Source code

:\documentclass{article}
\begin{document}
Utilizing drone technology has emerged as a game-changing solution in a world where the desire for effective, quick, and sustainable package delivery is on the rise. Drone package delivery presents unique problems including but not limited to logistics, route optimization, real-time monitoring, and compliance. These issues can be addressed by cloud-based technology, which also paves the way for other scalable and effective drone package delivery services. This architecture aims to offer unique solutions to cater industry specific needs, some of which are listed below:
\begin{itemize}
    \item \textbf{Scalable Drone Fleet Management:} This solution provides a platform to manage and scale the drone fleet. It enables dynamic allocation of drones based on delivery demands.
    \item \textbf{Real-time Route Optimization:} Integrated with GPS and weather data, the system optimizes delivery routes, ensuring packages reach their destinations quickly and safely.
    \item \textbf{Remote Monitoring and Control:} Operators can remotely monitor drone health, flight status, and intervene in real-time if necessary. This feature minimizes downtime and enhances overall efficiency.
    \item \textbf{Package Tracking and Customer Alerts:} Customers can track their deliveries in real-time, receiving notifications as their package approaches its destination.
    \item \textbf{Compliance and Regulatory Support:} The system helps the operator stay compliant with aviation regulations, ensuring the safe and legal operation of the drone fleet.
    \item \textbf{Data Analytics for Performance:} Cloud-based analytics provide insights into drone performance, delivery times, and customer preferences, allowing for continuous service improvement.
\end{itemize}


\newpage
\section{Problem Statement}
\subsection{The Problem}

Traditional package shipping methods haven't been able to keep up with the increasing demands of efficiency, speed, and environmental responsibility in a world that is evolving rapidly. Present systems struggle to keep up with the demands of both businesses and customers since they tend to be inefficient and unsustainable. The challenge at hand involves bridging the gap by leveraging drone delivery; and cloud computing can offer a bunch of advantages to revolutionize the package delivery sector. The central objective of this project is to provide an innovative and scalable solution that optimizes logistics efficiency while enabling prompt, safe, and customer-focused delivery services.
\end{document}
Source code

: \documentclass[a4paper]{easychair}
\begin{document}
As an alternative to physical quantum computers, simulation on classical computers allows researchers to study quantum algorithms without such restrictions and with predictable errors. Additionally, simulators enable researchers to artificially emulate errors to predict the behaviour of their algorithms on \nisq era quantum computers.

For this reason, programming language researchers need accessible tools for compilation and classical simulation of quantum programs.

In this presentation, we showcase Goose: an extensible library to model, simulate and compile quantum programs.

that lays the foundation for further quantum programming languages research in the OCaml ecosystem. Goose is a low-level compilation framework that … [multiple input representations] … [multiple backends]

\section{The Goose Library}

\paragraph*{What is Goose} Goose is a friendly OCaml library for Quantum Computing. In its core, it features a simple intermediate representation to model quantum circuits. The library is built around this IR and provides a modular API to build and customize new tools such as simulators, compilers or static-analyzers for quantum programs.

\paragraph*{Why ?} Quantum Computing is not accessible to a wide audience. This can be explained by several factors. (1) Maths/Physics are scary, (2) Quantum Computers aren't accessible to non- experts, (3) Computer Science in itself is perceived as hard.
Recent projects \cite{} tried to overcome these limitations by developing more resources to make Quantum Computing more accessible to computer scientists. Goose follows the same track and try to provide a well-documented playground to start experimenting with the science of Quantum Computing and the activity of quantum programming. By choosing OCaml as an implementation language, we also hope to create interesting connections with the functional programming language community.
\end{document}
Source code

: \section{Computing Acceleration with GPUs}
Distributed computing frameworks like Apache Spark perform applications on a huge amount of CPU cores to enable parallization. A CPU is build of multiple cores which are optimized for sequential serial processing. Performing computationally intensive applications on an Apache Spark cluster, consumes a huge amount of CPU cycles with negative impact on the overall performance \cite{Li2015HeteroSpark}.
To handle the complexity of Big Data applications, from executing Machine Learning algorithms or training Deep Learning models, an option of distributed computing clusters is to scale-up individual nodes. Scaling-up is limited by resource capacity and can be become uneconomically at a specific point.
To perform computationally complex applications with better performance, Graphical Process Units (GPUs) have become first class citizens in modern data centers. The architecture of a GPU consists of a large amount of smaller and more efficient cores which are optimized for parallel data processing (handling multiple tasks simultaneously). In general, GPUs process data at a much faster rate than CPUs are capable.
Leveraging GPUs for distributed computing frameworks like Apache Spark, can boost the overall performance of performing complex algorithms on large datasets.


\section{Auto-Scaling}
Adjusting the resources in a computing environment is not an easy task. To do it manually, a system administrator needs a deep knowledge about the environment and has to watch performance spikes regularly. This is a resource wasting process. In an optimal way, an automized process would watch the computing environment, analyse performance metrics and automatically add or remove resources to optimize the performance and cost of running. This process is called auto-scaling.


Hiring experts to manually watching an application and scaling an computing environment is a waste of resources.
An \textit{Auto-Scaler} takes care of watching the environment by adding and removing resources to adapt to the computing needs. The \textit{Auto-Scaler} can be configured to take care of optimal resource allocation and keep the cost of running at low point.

> _ASSIGNED TASK_: Every entry shown above should be transcribed without alteration.

> _RESPONSE_:
Source code

:\documentclass{article}
\begin{document}
Utilizing drone technology has emerged as a game-changing solution in a world where the desire for effective, quick, and sustainable package delivery is on the rise. Drone package delivery presents unique problems including but not limited to logistics, route optimization, real-time monitoring, and compliance. These issues can be addressed by cloud-based technology, which also paves the way for other scalable and effective drone package delivery services. This architecture aims to offer unique solutions to cater industry specific needs, some of which are listed below:
\begin{itemize}
    \item \textbf{Scalable Drone Fleet Management:} This solution provides a platform to manage and scale the drone fleet. It enables dynamic allocation of drones based on delivery demands.
    \item \textbf{Real-time Route Optimization:} Integrated with GPS and weather data, the system optimizes delivery routes, ensuring packages reach their destinations quickly and safely.
    \item \textbf{Remote Monitoring and Control:} Operators can remotely monitor drone health, flight status, and intervene in real-time if necessary. This feature minimizes downtime and enhances overall efficiency.
    \item \textbf{Package Tracking and Customer Alerts:} Customers can track their deliveries in real-time, receiving notifications as their package approaches its destination.
    \item \textbf{Compliance and Regulatory Support:} The system helps the operator stay compliant with aviation regulations, ensuring the safe and legal operation of the drone fleet.
    \item \textbf{Data Analytics for Performance:} Cloud-based analytics provide insights into drone performance, delivery times, and customer preferences, allowing for continuous service improvement.
\end{itemize}


\newpage
\section{Problem Statement}
\subsection{The Problem}

Traditional package shipping methods haven't been able to keep up with the increasing demands of efficiency, speed, and environmental responsibility in a world that is evolving rapidly. Present systems struggle to keep up with the demands of both businesses and customers since they tend to be inefficient and unsustainable. The challenge at hand involves bridging the gap by leveraging drone delivery; and cloud computing can offer a bunch of advantages to revolutionize the package delivery sector. The central objective of this project is to provide an innovative and scalable solution that optimizes logistics efficiency while enabling prompt, safe, and customer-focused delivery services.
\end{document}
Source code

: \documentclass[a4paper]{easychair}
\begin{document}
As an alternative to physical quantum computers, simulation on classical computers allows researchers to study quantum algorithms without such restrictions and with predictable errors. Additionally, simulators enable researchers to artificially emulate errors to predict the behaviour of their algorithms on \nisq era quantum computers.

For this reason, programming language researchers need accessible tools for compilation and classical simulation of quantum programs.

In this presentation, we showcase Goose: an extensible library to model, simulate and compile quantum programs.

that lays the foundation for further quantum programming languages research in the OCaml ecosystem. Goose is a low-level compilation framework that … [multiple input representations] … [multiple backends]

\section{The Goose Library}

\paragraph*{What is Goose} Goose is a friendly OCaml library for Quantum Computing. In its core, it features a simple intermediate representation to model quantum circuits. The library is built around this IR and provides a modular API to build and customize new tools such as simulators, compilers or static-analyzers for quantum programs.

\paragraph*{Why ?} Quantum Computing is not accessible to a wide audience. This can be explained by several factors. (1) Maths/Physics are scary, (2) Quantum Computers aren't accessible to non- experts, (3) Computer Science in itself is perceived as hard.
Recent projects \cite{} tried to overcome these limitations by developing more resources to make Quantum Computing more accessible to computer scientists. Goose follows the same track and try to provide a well-documented playground to start experimenting with the science of Quantum Computing and the activity of quantum programming. By choosing OCaml as an implementation language, we also hope to create interesting connections with the functional programming language community.
\end{document}
Source code

: \section{Computing Acceleration with GPUs}
Distributed computing frameworks like Apache Spark perform applications on a huge amount of CPU cores to enable parallization. A CPU is build of multiple cores which are optimized for sequential serial processing. Performing computationally intensive applications on an Apache Spark cluster, consumes a huge amount of CPU cycles with negative impact on the overall performance \cite{Li2015HeteroSpark}.
To handle the complexity of Big Data applications, from executing Machine Learning algorithms or training Deep Learning models, an option of distributed computing clusters is to scale-up individual nodes. Scaling-up is limited by resource capacity and can be become uneconomically at a specific point.
To perform computationally complex applications with better performance, Graphical Process Units (GPUs) have become first class citizens in modern data centers. The architecture of a GPU consists of a large amount of smaller and more efficient cores which are optimized for parallel data processing (handling multiple tasks simultaneously). In general, GPUs process data at a much faster rate than CPUs are capable.
Leveraging GPUs for distributed computing frameworks like Apache Spark, can boost the overall performance of performing complex algorithms on large datasets.


\section{Auto-Scaling}
Adjusting the resources in a computing environment is not an easy task. To do it manually, a system administrator needs a deep knowledge about the environment and has to watch performance spikes regularly. This is a resource wasting process. In an optimal way, an automized process would watch the computing environment, analyse performance metrics and automatically add or remove resources to optimize the performance and cost of running. This process is called auto-scaling.


Hiring experts to manually watching an application and scaling an computing environment is a waste of resources.
An \textit{Auto-Scaler} takes care of watching the environment by adding and removing resources to adapt to the computing needs. The \textit{Auto-Scaler} can be configured to take care of optimal resource allocation and keep the cost of running at low point.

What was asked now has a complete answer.